Date Posted: 2004-02-26

CAMP HANSEN, Okinawa, Japan Marines of 9th Engineer Support Battalion, 3rd Force Service Support Group, are known for their role in supporting combat operations, clearing the way and allowing Marines to get to where they need to be. They're well trained and they know the jobs they have to do.

When they're not in the field, these Marines are hard at work training in the rear area or doing other mission-oriented tasks. For some of these motivated hard chargers however, the work doesn't end when they leave their sections. A handful of these young devildogs volunteer to take off their cammies, go out to the surrounding community and help build the friendly relationship between the U. S. Marine Corps and the Okinawans we call neighbors.

The Marines volunteered to teach English to the children of Iha Elementary School Feb. 4 in Ishikawa City. The Marines arrived at the school and immediately went to the principal's office to be briefed on what they were going to be doing. While they were going over the lesson plan, the Marines were served a warm cup of green tea.

"I've been to the principal's office plenty of times but I never thought I'd do it in Japan," said Cpl. Justin T. Morgan, bulk fuel specialist, 9th Engineer Support Battalion, 3rd Force Service Support Group.

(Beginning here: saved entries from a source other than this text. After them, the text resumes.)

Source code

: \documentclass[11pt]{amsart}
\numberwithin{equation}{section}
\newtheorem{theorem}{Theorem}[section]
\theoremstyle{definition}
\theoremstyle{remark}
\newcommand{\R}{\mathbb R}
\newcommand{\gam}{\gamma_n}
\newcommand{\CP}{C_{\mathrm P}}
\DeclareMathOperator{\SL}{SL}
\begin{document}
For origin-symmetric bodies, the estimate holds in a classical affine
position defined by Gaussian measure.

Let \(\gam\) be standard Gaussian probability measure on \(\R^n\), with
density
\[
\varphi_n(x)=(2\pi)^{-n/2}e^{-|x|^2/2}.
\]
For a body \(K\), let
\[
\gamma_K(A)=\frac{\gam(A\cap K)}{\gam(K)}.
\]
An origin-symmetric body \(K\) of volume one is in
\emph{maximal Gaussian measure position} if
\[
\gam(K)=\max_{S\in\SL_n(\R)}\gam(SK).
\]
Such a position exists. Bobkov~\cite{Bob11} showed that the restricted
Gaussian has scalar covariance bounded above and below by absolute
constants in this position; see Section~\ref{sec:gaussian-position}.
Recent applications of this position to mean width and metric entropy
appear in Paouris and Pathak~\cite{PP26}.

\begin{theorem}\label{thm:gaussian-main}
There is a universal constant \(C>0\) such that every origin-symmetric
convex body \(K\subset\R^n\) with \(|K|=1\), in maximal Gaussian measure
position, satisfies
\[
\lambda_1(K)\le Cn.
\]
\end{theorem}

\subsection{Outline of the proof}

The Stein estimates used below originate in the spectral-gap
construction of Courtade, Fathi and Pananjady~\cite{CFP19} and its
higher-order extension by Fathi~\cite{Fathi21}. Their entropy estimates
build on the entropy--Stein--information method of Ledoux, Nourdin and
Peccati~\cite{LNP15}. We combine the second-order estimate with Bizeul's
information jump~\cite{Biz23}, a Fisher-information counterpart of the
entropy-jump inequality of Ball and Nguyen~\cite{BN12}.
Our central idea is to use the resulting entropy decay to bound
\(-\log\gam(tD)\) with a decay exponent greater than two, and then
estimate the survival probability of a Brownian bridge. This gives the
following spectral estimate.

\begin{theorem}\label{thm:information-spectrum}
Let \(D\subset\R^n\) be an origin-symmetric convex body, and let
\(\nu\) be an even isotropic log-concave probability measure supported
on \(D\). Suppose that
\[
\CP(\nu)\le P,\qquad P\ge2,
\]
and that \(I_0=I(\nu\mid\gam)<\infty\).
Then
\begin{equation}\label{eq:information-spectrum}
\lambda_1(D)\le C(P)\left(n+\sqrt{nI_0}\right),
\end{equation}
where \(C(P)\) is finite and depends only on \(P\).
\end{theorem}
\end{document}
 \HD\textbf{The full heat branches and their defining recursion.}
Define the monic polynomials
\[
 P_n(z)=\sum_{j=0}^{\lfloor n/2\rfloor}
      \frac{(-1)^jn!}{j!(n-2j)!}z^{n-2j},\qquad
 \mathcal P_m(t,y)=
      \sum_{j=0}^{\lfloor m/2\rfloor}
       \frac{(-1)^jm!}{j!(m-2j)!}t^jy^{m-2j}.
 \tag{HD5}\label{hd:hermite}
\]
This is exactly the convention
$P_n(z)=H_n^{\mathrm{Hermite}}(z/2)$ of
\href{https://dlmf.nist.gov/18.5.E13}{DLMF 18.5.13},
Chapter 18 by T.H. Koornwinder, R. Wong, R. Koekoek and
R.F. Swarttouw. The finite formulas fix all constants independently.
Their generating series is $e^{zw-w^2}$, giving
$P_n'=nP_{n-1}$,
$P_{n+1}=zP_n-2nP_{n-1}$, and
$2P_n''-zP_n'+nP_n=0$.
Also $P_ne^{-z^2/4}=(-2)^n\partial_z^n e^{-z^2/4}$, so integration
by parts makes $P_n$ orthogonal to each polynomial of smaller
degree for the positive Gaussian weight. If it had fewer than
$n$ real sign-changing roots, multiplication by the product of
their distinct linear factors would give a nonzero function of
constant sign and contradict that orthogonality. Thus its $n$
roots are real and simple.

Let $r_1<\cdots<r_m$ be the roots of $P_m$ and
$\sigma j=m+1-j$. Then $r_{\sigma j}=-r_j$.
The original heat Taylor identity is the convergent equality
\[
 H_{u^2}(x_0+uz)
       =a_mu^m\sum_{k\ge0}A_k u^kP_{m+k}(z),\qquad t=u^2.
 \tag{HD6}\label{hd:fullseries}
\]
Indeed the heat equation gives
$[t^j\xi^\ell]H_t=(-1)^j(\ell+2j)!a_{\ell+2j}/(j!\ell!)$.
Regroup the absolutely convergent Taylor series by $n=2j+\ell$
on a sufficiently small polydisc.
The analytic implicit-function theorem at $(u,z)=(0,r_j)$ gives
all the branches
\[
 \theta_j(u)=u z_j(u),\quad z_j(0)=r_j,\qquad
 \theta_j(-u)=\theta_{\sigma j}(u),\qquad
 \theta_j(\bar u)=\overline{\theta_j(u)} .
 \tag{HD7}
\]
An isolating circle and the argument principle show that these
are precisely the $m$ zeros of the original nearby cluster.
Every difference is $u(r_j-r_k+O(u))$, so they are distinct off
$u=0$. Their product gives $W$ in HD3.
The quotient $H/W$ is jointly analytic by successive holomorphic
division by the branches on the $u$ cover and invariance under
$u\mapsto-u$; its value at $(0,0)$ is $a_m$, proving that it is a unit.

The Marines were then split into groups of two and introduced to the teachers who would be helping them teach the children. Once the teachers introduced themselves to the Marines, they went back to their classrooms to prepare for the class to begin.

As the bell rang the Marines looked over the lesson plan one last time. Shortly thereafter, three excited Okinawan children poked their heads into the principal's office. In English, the children told the Marines: "Please follow me" as they led them to the classroom.

When the Marines reached the classrooms they were greeted by more smiling faces. After introducing themselves by saying "Good afternoon. My name is Nice to meet you," the Marines played a game of Rock-Paper-Scissors with the children. They would say "Hi" and introduce themselves and afterwards thank each other for playing the game.

After Rock-Paper-Scissors the Marines helped the children make heart-shaped, red or pink and white Valentines Day baskets. Together the Marines and children wove the paper baskets and filled them with candies. It is a little questionable though if the Marines helped the children or vice versa.

"I had like three of the kids helping me make my basket and I still couldn't figure it out," Morgan said.

Whether doing the teaching or being taught, the Marines all expressed the good time they had interacting with the Okinawan children, who were elated just by seeing the new American faces.

"This is just one more of the many fun extravaganzas for 9th ESB at Iha Elementary," said Lt. Steven T. Orren, chaplain.